*Exercise details:* Retype, word for word, every line from the one holding "琉皇叔吃瘪 无能狂怒挺有意思" through the one holding "없다. (무한 루프)" in the entries below, both included, and only those lines.

[Information Boundary: Start]

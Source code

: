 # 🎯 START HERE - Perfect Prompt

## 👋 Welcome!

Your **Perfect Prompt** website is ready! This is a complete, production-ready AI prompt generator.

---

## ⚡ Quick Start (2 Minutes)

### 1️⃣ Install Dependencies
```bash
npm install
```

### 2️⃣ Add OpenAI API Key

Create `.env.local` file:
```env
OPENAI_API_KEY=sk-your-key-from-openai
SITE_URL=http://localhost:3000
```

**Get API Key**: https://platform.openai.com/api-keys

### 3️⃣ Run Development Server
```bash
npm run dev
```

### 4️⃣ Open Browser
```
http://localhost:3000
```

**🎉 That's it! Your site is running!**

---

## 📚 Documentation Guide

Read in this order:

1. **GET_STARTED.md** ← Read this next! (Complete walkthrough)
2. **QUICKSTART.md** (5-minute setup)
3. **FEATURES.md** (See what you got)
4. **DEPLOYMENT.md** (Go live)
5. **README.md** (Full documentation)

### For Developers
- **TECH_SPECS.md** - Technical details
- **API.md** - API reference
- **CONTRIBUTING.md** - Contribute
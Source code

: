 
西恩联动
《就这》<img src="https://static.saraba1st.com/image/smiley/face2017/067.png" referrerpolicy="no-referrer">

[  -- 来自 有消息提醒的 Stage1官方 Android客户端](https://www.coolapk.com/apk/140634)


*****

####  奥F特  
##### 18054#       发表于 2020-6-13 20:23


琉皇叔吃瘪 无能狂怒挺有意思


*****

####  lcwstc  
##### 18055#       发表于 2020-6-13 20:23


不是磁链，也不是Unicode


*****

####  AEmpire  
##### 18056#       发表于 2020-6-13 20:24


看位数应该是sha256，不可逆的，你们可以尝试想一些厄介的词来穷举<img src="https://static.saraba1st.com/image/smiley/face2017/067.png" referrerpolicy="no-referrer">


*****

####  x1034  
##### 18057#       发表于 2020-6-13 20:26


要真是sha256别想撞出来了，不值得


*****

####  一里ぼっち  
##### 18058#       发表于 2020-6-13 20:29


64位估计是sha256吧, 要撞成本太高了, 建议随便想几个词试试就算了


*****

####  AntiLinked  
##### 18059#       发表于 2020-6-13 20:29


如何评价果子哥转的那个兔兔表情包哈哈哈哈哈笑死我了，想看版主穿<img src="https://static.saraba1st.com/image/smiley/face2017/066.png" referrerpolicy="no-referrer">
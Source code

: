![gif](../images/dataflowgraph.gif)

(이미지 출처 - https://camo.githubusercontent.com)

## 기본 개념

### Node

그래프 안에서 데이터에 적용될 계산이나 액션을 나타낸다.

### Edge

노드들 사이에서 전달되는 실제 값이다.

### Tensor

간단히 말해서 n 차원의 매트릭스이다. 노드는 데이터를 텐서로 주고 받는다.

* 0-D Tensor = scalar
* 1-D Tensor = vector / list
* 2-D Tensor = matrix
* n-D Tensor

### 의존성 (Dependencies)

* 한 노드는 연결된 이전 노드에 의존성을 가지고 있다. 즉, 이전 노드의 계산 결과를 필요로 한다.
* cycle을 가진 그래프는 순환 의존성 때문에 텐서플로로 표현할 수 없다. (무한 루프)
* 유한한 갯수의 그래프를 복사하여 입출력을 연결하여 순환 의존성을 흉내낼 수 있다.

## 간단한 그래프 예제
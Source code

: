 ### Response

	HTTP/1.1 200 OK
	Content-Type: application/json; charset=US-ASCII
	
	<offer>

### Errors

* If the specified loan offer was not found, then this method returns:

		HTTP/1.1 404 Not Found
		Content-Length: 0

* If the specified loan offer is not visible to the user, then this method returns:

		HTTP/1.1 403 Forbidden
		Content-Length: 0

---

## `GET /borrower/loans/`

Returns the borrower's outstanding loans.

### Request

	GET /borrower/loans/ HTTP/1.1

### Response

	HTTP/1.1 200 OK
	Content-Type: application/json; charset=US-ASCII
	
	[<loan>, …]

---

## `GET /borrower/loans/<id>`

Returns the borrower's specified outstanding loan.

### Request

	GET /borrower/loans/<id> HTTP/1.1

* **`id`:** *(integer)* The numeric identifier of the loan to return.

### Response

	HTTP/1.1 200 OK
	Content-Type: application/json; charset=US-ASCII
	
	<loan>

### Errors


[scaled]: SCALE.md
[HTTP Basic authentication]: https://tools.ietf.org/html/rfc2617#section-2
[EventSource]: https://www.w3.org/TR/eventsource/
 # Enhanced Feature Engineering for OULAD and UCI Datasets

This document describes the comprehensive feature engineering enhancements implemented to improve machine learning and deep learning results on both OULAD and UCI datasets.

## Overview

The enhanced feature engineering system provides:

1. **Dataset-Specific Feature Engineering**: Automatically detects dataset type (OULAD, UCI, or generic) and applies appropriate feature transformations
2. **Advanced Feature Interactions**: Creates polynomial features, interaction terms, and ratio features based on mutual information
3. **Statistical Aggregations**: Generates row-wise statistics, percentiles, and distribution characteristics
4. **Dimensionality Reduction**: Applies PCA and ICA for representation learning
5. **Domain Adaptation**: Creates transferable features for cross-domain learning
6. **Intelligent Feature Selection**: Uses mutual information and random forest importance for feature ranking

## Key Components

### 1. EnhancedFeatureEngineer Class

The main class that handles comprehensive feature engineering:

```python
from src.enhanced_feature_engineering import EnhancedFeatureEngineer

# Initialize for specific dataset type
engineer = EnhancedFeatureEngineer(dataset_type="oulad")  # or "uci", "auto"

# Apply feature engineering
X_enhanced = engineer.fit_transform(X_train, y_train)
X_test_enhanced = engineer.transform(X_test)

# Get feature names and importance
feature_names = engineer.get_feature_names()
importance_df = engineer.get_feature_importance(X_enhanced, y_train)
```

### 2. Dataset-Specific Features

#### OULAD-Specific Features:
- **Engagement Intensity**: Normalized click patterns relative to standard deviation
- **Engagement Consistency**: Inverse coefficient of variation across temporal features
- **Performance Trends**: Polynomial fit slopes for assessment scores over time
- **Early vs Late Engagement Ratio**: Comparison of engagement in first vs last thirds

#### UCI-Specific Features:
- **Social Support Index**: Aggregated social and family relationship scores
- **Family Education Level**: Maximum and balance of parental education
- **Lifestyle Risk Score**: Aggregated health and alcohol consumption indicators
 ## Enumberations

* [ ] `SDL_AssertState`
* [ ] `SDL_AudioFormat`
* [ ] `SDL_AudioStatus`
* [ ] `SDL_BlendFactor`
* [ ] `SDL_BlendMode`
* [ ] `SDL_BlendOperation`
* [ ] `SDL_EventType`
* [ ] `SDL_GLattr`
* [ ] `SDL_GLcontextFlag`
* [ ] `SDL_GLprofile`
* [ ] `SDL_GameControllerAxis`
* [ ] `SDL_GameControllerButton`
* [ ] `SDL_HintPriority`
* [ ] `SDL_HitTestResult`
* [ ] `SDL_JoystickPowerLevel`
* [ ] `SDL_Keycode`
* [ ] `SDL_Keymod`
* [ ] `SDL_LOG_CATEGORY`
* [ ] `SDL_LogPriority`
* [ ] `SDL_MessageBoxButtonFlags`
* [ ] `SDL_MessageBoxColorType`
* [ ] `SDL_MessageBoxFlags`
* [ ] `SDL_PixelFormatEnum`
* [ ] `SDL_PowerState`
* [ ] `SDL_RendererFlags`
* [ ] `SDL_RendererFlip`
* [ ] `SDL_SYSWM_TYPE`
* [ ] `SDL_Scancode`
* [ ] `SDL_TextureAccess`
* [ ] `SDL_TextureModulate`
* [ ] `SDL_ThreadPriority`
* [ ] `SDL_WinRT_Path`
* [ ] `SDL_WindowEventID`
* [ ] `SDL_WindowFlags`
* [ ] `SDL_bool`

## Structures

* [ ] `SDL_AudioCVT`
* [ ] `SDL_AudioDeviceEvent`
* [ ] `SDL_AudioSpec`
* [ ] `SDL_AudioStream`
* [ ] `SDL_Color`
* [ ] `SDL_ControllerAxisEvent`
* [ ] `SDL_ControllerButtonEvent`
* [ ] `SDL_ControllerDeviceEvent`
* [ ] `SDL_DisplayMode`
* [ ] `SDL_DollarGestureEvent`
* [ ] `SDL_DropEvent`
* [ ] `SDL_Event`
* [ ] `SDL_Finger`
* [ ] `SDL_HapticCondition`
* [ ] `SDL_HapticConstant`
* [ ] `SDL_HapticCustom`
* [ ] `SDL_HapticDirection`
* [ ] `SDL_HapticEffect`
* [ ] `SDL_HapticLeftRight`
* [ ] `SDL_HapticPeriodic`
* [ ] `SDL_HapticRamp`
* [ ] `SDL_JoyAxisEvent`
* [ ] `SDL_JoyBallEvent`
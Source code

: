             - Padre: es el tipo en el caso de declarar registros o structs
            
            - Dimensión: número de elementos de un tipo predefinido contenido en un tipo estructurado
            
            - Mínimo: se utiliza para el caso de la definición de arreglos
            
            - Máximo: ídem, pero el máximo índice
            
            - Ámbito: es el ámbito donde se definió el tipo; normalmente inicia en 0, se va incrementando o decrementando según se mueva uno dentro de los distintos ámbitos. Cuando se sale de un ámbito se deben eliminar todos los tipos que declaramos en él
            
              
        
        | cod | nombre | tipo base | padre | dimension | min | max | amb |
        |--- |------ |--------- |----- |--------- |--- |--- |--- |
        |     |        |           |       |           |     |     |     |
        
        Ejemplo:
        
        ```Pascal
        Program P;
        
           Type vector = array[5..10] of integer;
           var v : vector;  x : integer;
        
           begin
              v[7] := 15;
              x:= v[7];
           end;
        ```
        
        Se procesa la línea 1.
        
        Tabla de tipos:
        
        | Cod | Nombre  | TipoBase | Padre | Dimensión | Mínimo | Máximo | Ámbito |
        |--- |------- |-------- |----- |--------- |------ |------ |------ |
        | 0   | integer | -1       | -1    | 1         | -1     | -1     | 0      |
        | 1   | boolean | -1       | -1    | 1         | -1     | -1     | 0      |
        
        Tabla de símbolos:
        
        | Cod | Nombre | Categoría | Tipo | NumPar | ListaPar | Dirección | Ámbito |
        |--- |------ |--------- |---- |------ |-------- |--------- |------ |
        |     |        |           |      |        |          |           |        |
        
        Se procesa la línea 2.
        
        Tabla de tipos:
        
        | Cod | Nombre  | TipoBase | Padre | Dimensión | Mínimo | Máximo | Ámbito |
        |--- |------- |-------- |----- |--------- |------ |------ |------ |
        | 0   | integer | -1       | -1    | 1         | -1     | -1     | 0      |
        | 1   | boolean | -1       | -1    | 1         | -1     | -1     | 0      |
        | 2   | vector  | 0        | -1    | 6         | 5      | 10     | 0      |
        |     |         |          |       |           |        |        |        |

[Information Boundary: End]

*Solution to this exercise:*
琉皇叔吃瘪 无能狂怒挺有意思


*****

####  lcwstc  
##### 18055#       发表于 2020-6-13 20:23


不是磁链，也不是Unicode


*****

####  AEmpire  
##### 18056#       发表于 2020-6-13 20:24


看位数应该是sha256，不可逆的，你们可以尝试想一些厄介的词来穷举<img src="https://static.saraba1st.com/image/smiley/face2017/067.png" referrerpolicy="no-referrer">


*****

####  x1034  
##### 18057#       发表于 2020-6-13 20:26


要真是sha256别想撞出来了，不值得


*****

####  一里ぼっち  
##### 18058#       发表于 2020-6-13 20:29


64位估计是sha256吧, 要撞成本太高了, 建议随便想几个词试试就算了


*****

####  AntiLinked  
##### 18059#       发表于 2020-6-13 20:29


如何评价果子哥转的那个兔兔表情包哈哈哈哈哈笑死我了，想看版主穿<img src="https://static.saraba1st.com/image/smiley/face2017/066.png" referrerpolicy="no-referrer">
Source code

:![gif](../images/dataflowgraph.gif)

(이미지 출처 - https://camo.githubusercontent.com)

## 기본 개념

### Node

그래프 안에서 데이터에 적용될 계산이나 액션을 나타낸다.

### Edge

노드들 사이에서 전달되는 실제 값이다.

### Tensor

간단히 말해서 n 차원의 매트릭스이다. 노드는 데이터를 텐서로 주고 받는다.

* 0-D Tensor = scalar
* 1-D Tensor = vector / list
* 2-D Tensor = matrix
* n-D Tensor

### 의존성 (Dependencies)

* 한 노드는 연결된 이전 노드에 의존성을 가지고 있다. 즉, 이전 노드의 계산 결과를 필요로 한다.
* cycle을 가진 그래프는 순환 의존성 때문에 텐서플로로 표현할 수 없다. (무한 루프)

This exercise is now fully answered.